Dish stories--The Beta Murder.
As I sit here writing this blog post, I am uncomfortably wet. (NO.....this is not a porn, get your dirty mind off sex!!! ) My mid area waist is soaked. See, it's always interesting when my mind wanders while doing dishes.
I began my dishes with the easy ones. You know, the ones you don’t even have to pre-wash. Love those fuckers. Only highlight of my dishwashing.
I, next,, start on the Fruity Pebbles bowl. I know this because the A-holes in my house do not know how to wash a freaking dish. I contemplate, trying to scrub the “cereal cement” or soak it. I chose to take on the task of fighting the fruity pebble war. I miserably fail, throwing a few choice cuss words along the way. l decide to wave the white flag and give up.
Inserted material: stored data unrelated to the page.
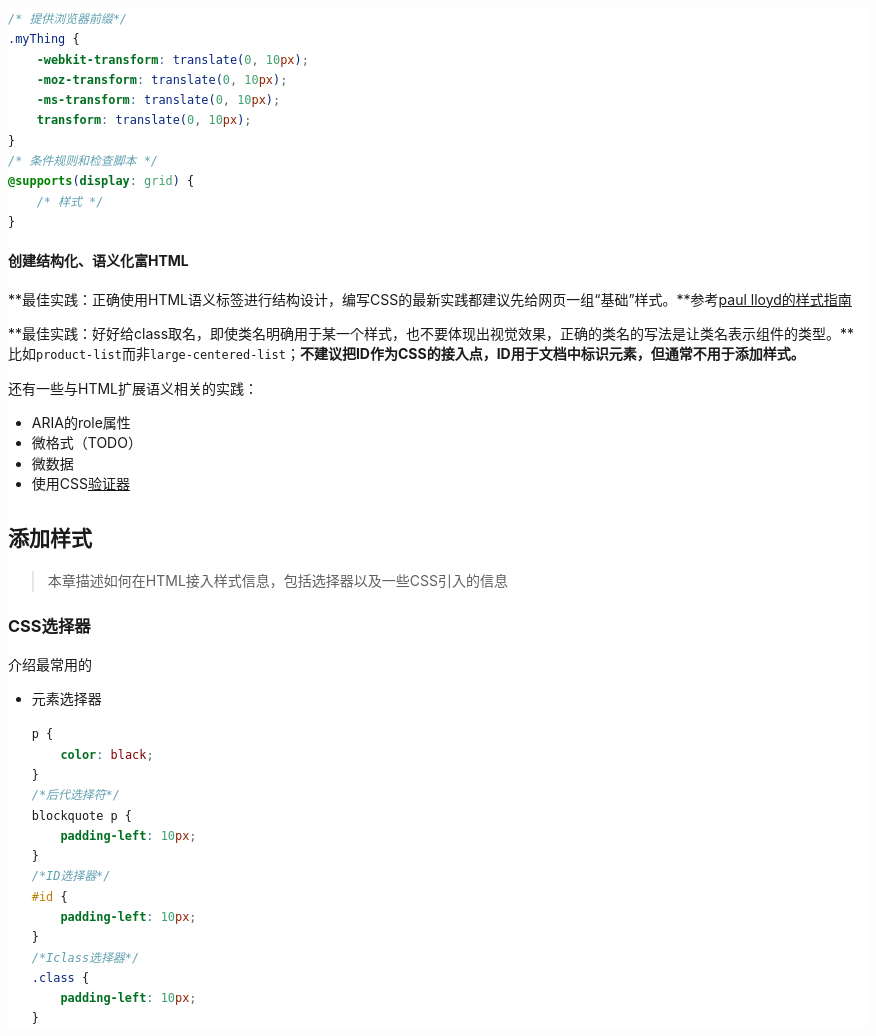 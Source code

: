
 ```css
/* 提供浏览器前缀*/
.myThing {
    -webkit-transform: translate(0, 10px);
    -moz-transform: translate(0, 10px);
    -ms-transform: translate(0, 10px);
    transform: translate(0, 10px);
}
/* 条件规则和检查脚本 */
@supports(display: grid) {
    /* 样式 */
}
```

#### 创建结构化、语义化富HTML

**最佳实践：正确使用HTML语义标签进行结构设计，编写CSS的最新实践都建议先给网页一组“基础”样式。**参考[paul lloyd的样式指南](https://v2.paulrobertlloyd.com/about/styleguide#)

**最佳实践：好好给class取名，即使类名明确用于某一个样式，也不要体现出视觉效果，正确的类名的写法是让类名表示组件的类型。**比如`product-list`而非`large-centered-list`；**不建议把ID作为CSS的接入点，ID用于文档中标识元素，但通常不用于添加样式。**

还有一些与HTML扩展语义相关的实践：

- ARIA的role属性
- 微格式（TODO）
- 微数据
- 使用CSS[验证器](https://jigsaw.w3.org/css-validator/)

## 添加样式

> 本章描述如何在HTML接入样式信息，包括选择器以及一些CSS引入的信息

### CSS选择器

介绍最常用的

- 元素选择器

  ```css
  p {
      color: black;
  }
  /*后代选择符*/
  blockquote p {
      padding-left: 10px;
  }
  /*ID选择器*/
  #id {
      padding-left: 10px;
  }
  /*Iclass选择器*/
  .class {
      padding-left: 10px;
  }
  ```
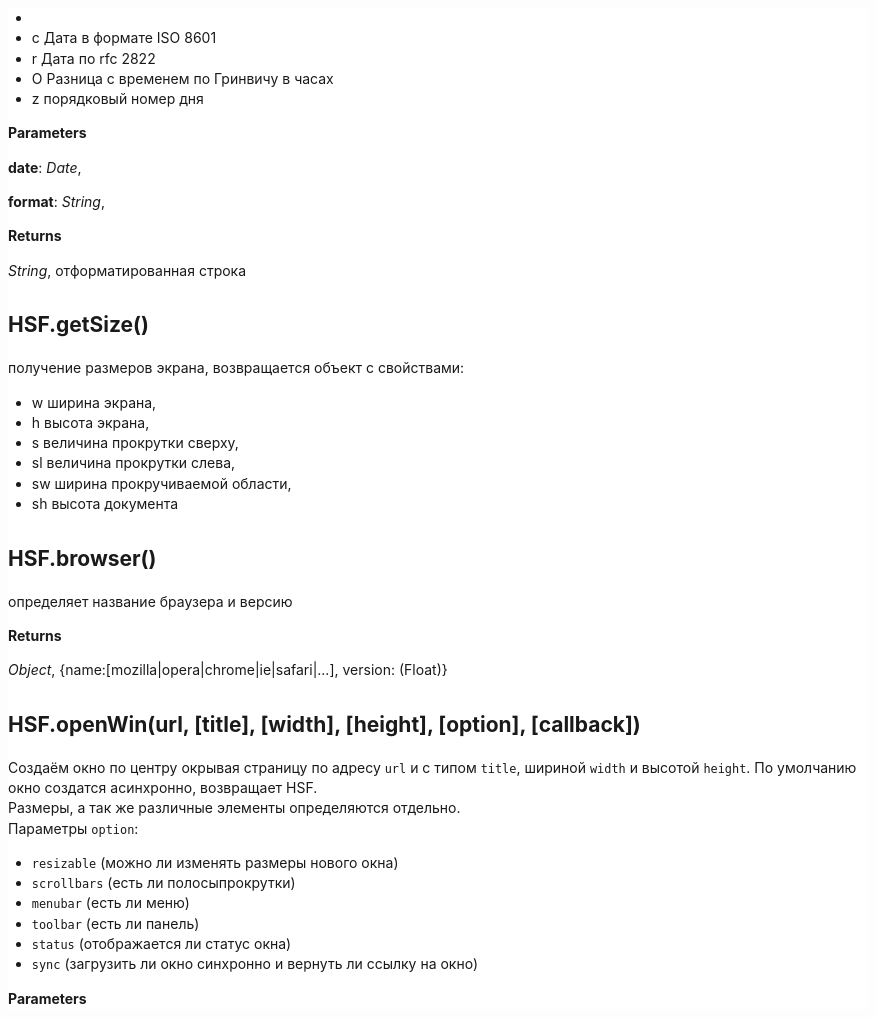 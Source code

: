 - &nbsp;
- c Дата в формате ISO 8601
- r Дата по rfc 2822
- O Разница с временем по Гринвичу в часах
- z порядковый номер дня



**Parameters**

**date**:  *Date*,  


**format**:  *String*,  


**Returns**

*String*,  отформатированная строка

HSF.getSize()
-------------
получение размеров экрана, возвращается объект с свойствами:
- w ширина экрана,
- h высота экрана,
- s величина прокрутки сверху,
- sl величина прокрутки слева,
- sw ширина прокручиваемой области,
- sh высота документа



HSF.browser()
-------------
определяет название браузера и версию



**Returns**

*Object*,  {name:[mozilla|opera|chrome|ie|safari|...], version: (Float)}

HSF.openWin(url, \[title\], \[width\], \[height\], \[option\], \[callback\])
----------------------------------------------------------------------------
Cоздаём окно по центру окрывая страницу по адресу `url` и с типом `title`, шириной `width` и высотой `height`.
По умолчанию окно создатся асинхронно, возвращает HSF. <br/>
Размеры, а так же различные элементы определяются отдельно. <br/>
Параметры `option`:
- `resizable` (можно ли изменять размеры нового окна)
- `scrollbars` (есть ли полосыпрокрутки)
- `menubar` (есть ли меню)
- `toolbar` (есть ли панель)
- `status` (отображается ли статус окна)
- `sync` (загрузить ли окно синхронно и вернуть ли ссылку на окно)



**Parameters**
As I dump the Dawn in and proceed to fill the bowl with water to soak it. I quickly realize the extent of how hot the water was. It made me think back about the time I murdered the Beta fish. I, immediately, felt a pang of guilt. See, one night, the cats knocked the Beta fish bowl over. I presume, that the cats probably played with the fish for a while. Probably, torturing him along the way. But, surprisingly, when I found him, he was alive!! So, I whisked him up and began to fill his bowl with water. Holy fuck, I didn’t realize that our cousin had used the scalding hot water and left the faucet on hot. I had filled the Beta’s bowl with hot water. I had cooked the fish. It was horrible!!! I began to feel guilty. Right at that moment that guilt had set in, I was snapped back into reality when I managed to drench myself at my belly button. Perfect stripe of wetness where the kitchen counter met my belly.The tidal wave of dirty water came over me. At that point, I shut the faucet off, looked at the dishes, and said, "Fuck it." and gave up. The dishes had won. I left the last few dishes, pissed, sad, soaked, and over it.